(THE RECORDS Opens)

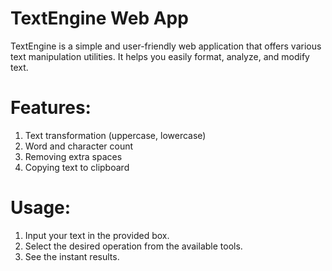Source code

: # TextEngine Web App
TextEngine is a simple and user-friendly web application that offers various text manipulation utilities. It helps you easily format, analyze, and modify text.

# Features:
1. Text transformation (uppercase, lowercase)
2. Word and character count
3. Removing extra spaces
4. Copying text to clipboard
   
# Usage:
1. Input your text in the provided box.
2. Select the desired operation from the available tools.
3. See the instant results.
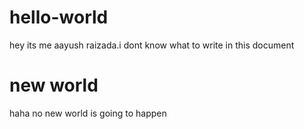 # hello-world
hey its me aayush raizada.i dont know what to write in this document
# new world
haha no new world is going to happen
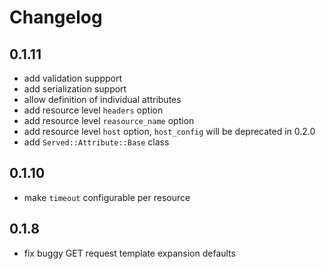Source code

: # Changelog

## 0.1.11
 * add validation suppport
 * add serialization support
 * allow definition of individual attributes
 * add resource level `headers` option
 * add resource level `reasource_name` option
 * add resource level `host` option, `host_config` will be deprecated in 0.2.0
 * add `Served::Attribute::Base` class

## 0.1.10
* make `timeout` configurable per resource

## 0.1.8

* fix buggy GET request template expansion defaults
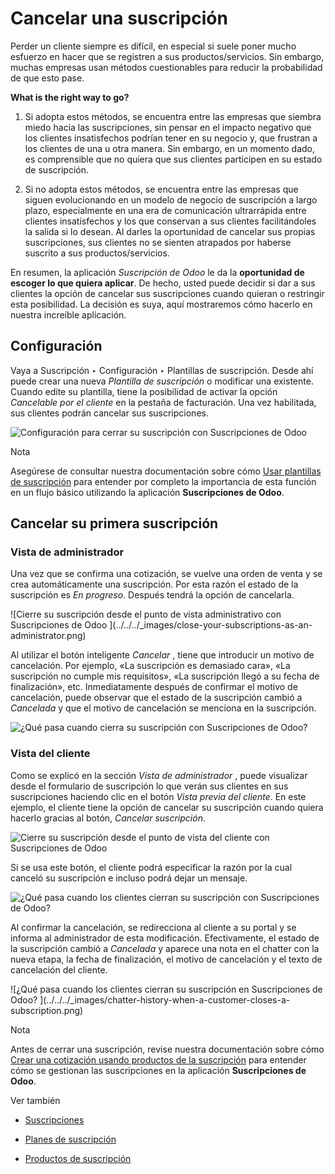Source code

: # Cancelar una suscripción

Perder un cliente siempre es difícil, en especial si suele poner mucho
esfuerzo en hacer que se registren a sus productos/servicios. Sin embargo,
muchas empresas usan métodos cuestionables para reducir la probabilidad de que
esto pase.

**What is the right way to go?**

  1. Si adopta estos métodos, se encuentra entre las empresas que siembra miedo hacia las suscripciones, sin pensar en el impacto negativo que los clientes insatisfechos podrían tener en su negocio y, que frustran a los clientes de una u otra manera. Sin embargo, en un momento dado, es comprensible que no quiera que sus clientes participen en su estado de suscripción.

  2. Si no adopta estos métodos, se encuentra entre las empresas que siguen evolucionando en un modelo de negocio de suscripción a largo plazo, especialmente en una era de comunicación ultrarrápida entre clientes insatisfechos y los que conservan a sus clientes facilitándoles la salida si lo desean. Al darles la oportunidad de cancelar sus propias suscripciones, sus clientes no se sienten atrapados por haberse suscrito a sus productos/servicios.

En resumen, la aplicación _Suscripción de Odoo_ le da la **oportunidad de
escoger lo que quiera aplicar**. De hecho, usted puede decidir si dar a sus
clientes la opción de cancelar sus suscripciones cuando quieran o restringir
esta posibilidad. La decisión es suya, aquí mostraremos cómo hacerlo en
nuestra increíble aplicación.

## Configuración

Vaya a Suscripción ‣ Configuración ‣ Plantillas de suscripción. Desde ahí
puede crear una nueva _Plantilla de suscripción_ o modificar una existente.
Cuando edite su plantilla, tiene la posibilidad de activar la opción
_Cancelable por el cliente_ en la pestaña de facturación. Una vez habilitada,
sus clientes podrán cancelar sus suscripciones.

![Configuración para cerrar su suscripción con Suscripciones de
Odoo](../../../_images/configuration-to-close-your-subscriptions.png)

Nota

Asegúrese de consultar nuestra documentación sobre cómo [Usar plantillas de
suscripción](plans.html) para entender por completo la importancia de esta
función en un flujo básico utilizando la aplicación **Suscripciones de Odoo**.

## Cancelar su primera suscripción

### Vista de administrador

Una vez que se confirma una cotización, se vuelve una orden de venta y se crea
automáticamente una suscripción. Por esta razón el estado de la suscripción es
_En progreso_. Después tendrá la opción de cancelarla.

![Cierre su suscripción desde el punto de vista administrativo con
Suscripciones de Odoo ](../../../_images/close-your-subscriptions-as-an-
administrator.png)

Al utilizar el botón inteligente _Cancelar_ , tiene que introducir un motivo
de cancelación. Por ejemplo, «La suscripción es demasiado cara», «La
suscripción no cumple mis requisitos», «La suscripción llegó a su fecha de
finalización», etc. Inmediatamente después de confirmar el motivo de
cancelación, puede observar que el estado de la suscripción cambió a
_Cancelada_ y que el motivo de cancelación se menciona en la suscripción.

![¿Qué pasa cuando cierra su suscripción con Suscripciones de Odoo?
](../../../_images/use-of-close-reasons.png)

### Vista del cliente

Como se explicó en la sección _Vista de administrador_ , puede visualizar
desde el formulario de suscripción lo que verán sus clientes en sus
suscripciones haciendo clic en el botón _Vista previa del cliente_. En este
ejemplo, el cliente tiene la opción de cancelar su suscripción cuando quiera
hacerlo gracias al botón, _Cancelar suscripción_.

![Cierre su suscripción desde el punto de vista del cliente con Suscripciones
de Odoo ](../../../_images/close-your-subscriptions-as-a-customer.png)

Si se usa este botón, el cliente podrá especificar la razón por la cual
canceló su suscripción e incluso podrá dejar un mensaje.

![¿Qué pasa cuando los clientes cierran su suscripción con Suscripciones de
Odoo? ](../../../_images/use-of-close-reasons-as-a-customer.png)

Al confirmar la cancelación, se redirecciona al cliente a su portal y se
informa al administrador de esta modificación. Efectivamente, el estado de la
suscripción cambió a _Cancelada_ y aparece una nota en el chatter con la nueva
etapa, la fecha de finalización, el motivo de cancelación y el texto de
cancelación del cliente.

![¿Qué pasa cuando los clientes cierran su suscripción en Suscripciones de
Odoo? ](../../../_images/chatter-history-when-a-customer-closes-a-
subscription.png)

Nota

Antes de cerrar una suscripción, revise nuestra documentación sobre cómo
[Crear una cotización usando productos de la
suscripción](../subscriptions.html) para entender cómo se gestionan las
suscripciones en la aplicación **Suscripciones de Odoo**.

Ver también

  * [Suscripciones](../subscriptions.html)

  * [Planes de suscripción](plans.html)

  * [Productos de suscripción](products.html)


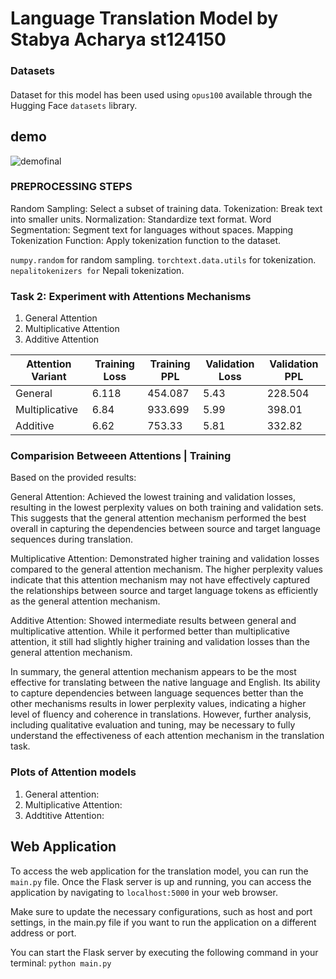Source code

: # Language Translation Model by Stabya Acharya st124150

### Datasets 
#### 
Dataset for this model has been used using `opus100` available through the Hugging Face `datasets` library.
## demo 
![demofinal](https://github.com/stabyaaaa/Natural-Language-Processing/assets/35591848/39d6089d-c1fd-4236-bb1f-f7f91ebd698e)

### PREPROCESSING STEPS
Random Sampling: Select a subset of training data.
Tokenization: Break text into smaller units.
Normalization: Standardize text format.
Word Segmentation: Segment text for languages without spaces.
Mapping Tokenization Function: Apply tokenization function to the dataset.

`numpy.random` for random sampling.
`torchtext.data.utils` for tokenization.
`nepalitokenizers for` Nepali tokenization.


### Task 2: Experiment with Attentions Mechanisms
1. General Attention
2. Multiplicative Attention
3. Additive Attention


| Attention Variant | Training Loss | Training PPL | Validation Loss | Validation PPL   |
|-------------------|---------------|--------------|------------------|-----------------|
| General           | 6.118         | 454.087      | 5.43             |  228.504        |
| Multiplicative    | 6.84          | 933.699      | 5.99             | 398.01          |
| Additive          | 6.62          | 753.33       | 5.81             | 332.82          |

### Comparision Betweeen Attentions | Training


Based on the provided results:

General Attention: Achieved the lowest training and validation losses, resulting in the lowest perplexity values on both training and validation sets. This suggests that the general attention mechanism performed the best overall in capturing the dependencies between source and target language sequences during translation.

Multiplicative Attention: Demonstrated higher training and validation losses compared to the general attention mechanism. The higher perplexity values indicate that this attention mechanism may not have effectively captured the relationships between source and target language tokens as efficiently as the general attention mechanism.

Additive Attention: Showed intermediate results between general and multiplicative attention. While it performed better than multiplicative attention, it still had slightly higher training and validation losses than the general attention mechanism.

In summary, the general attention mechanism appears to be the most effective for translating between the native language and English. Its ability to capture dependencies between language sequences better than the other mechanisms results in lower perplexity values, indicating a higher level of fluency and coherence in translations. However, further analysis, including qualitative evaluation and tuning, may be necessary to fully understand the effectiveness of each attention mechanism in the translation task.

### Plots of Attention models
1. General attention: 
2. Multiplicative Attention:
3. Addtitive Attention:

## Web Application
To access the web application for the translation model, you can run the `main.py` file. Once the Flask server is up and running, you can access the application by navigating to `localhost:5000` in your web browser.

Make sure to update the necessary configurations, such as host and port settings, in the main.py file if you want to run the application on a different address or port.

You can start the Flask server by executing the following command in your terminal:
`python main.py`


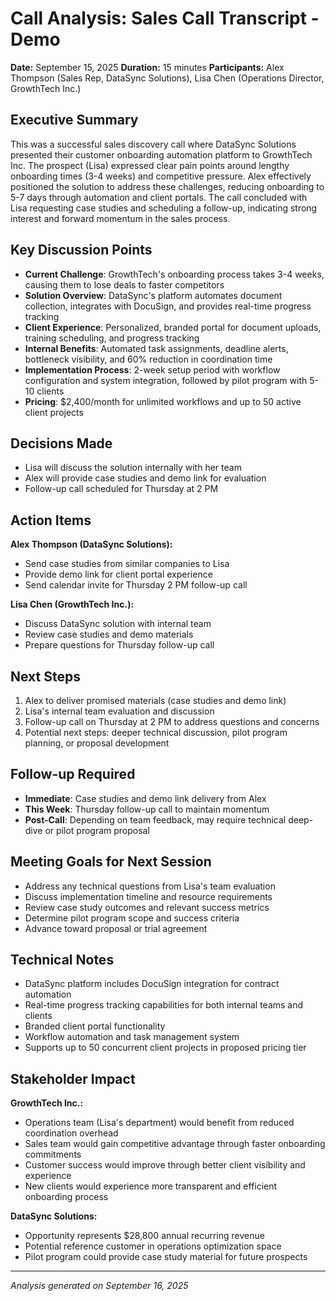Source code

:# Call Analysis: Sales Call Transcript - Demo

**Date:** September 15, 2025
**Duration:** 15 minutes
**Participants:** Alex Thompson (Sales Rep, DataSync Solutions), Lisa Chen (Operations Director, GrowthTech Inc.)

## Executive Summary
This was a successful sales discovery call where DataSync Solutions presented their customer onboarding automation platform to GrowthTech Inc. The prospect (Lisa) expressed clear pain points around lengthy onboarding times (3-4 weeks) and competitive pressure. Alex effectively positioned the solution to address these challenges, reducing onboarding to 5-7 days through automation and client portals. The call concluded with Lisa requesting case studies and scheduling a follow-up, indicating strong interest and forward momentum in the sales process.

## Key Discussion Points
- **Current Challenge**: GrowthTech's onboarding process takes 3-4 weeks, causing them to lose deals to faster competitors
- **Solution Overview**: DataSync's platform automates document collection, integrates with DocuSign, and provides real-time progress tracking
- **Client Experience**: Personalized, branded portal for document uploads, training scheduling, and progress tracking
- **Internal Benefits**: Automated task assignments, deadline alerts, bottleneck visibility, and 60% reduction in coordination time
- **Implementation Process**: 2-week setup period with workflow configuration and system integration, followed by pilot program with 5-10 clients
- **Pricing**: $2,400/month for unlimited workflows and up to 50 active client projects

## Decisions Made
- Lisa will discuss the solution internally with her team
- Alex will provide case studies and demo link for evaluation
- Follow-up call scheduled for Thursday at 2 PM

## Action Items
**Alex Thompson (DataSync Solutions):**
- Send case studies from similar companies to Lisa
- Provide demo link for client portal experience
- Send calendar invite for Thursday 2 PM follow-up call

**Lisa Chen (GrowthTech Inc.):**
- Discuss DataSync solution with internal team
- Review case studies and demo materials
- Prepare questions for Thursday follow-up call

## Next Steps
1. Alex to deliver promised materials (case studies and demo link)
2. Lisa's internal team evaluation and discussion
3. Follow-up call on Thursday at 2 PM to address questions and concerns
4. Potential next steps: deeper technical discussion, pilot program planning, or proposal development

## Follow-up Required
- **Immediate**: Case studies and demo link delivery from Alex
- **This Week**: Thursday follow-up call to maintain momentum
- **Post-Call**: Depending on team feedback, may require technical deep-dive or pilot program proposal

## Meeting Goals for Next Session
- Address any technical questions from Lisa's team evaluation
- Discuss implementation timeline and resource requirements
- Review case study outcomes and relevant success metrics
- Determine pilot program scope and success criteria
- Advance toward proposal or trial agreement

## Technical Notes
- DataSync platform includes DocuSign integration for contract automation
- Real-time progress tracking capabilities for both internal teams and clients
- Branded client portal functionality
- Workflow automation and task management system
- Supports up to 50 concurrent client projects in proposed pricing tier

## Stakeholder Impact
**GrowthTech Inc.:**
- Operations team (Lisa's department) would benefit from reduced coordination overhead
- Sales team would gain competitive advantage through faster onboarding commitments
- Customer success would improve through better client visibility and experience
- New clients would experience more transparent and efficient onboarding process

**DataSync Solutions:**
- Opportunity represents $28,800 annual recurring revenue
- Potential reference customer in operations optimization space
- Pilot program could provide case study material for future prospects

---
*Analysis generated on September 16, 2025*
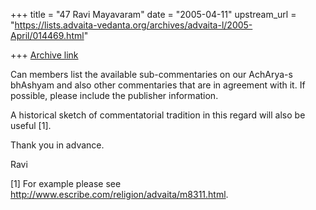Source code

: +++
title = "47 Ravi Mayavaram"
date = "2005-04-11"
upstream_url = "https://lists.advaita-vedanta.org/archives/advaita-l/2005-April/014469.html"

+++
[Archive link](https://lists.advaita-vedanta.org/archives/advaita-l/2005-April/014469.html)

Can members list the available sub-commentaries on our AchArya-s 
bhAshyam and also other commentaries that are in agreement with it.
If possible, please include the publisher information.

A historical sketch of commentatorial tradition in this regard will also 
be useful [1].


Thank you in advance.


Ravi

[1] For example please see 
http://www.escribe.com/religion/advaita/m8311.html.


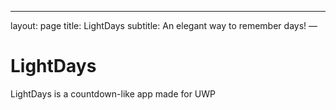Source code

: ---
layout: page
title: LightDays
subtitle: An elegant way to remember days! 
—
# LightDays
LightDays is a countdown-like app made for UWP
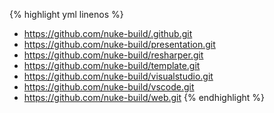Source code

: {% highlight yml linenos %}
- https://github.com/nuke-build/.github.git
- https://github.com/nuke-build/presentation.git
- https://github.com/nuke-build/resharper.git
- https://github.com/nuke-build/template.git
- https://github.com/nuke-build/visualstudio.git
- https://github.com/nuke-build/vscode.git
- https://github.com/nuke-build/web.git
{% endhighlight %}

(THE RECORDS Closes)

• **AIM OF THE TASK**: The response should be an exact copy of the lines from the one with "- https://github.com/nuke-build/presentation.git" through the end of the data, with no other text.

• **RESPONSE**:
- https://github.com/nuke-build/presentation.git
- https://github.com/nuke-build/resharper.git
- https://github.com/nuke-build/template.git
- https://github.com/nuke-build/visualstudio.git
- https://github.com/nuke-build/vscode.git
- https://github.com/nuke-build/web.git
{% endhighlight %}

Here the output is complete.